Document images with source code:
*****

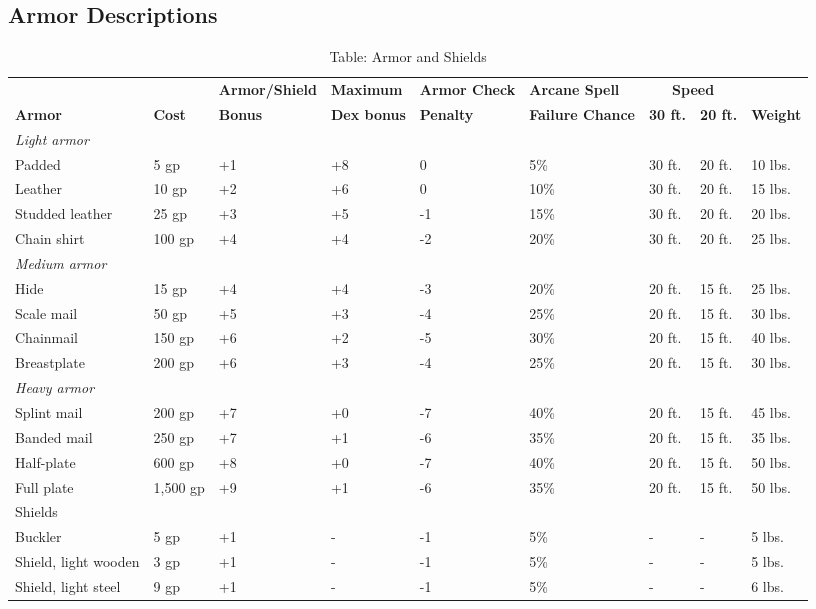 \subsection{Armor Descriptions}

\begin{table*}[]
\sffamily
\caption{Table: Armor and Shields}
\begin{tabular}{lllllllll}
                        &      & \textbf{Armor/Shield} & \textbf{Maximum} & \textbf{Armor Check} & \textbf{Arcane Spell} & \multicolumn{2}{c}{\textbf{Speed}} &  \\
\textbf{Armor} & \textbf{Cost} & \textbf{Bonus}        & \textbf{Dex bonus} & \textbf{Penalty}   & \textbf{Failure Chance} & \textbf{30 ft.} & \textbf{20 ft.} & \textbf{Weight}\\
\textit{Light armor} \\
 Padded& 5 gp& +1& +8& 0& 5\%& 30 ft.& 20 ft.& 10 lbs. \\
 Leather& 10 gp& +2& +6& 0& 10\%& 30 ft.& 20 ft.& 15 lbs. \\
 Studded leather& 25 gp& +3& +5& -1& 15\%& 30 ft.& 20 ft.& 20 lbs. \\
 Chain shirt& 100 gp& +4& +4& -2& 20\%& 30 ft.& 20 ft.& 25 lbs. \\
\textit{Medium armor}   \\
 Hide& 15 gp& +4& +4& -3& 20\%& 20 ft.& 15 ft.& 25 lbs. \\
 Scale mail& 50 gp& +5& +3& -4& 25\%& 20 ft.& 15 ft.& 30 lbs. \\
 Chainmail& 150 gp& +6& +2& -5& 30\%& 20 ft.& 15 ft.& 40 lbs. \\
 Breastplate& 200 gp& +6& +3& -4& 25\%& 20 ft.& 15 ft.& 30 lbs. \\
\textit{Heavy armor}   \\
 Splint mail& 200 gp& +7& +0& -7& 40\%& 20 ft.& 15 ft.& 45 lbs. \\
 Banded mail& 250 gp& +7& +1& -6& 35\%& 20 ft.& 15 ft.& 35 lbs. \\
 Half-plate& 600 gp& +8& +0& -7& 40\%& 20 ft.& 15 ft.& 50 lbs. \\
 Full plate& 1,500 gp& +9& +1& -6& 35\%& 20 ft.& 15 ft.& 50 lbs. \\
 Shields   \\
 Buckler& 5 gp& +1& -& -1& 5\%& -& -& 5 lbs. \\
 Shield, light wooden& 3 gp& +1& -& -1& 5\%& -& -& 5 lbs. \\
 Shield, light steel& 9 gp& +1& -& -1& 5\%& -& -& 6 lbs. \\

\end{tabular}
\end{table*}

*****

**WORK TASK:** The copy you return must match the records above exactly, minus any images.

**FINAL ANSWER:**
 \subsection{Armor Descriptions}

\begin{table*}[]
\sffamily
\caption{Table: Armor and Shields}
\begin{tabular}{lllllllll}
                        &      & \textbf{Armor/Shield} & \textbf{Maximum} & \textbf{Armor Check} & \textbf{Arcane Spell} & \multicolumn{2}{c}{\textbf{Speed}} &  \\
\textbf{Armor} & \textbf{Cost} & \textbf{Bonus}        & \textbf{Dex bonus} & \textbf{Penalty}   & \textbf{Failure Chance} & \textbf{30 ft.} & \textbf{20 ft.} & \textbf{Weight}\\
\textit{Light armor} \\
 Padded& 5 gp& +1& +8& 0& 5\%& 30 ft.& 20 ft.& 10 lbs. \\
 Leather& 10 gp& +2& +6& 0& 10\%& 30 ft.& 20 ft.& 15 lbs. \\
 Studded leather& 25 gp& +3& +5& -1& 15\%& 30 ft.& 20 ft.& 20 lbs. \\
 Chain shirt& 100 gp& +4& +4& -2& 20\%& 30 ft.& 20 ft.& 25 lbs. \\
\textit{Medium armor}   \\
 Hide& 15 gp& +4& +4& -3& 20\%& 20 ft.& 15 ft.& 25 lbs. \\
 Scale mail& 50 gp& +5& +3& -4& 25\%& 20 ft.& 15 ft.& 30 lbs. \\
 Chainmail& 150 gp& +6& +2& -5& 30\%& 20 ft.& 15 ft.& 40 lbs. \\
 Breastplate& 200 gp& +6& +3& -4& 25\%& 20 ft.& 15 ft.& 30 lbs. \\
\textit{Heavy armor}   \\
 Splint mail& 200 gp& +7& +0& -7& 40\%& 20 ft.& 15 ft.& 45 lbs. \\
 Banded mail& 250 gp& +7& +1& -6& 35\%& 20 ft.& 15 ft.& 35 lbs. \\
 Half-plate& 600 gp& +8& +0& -7& 40\%& 20 ft.& 15 ft.& 50 lbs. \\
 Full plate& 1,500 gp& +9& +1& -6& 35\%& 20 ft.& 15 ft.& 50 lbs. \\
 Shields   \\
 Buckler& 5 gp& +1& -& -1& 5\%& -& -& 5 lbs. \\
 Shield, light wooden& 3 gp& +1& -& -1& 5\%& -& -& 5 lbs. \\
 Shield, light steel& 9 gp& +1& -& -1& 5\%& -& -& 6 lbs. \\

\end{tabular}
\end{table*}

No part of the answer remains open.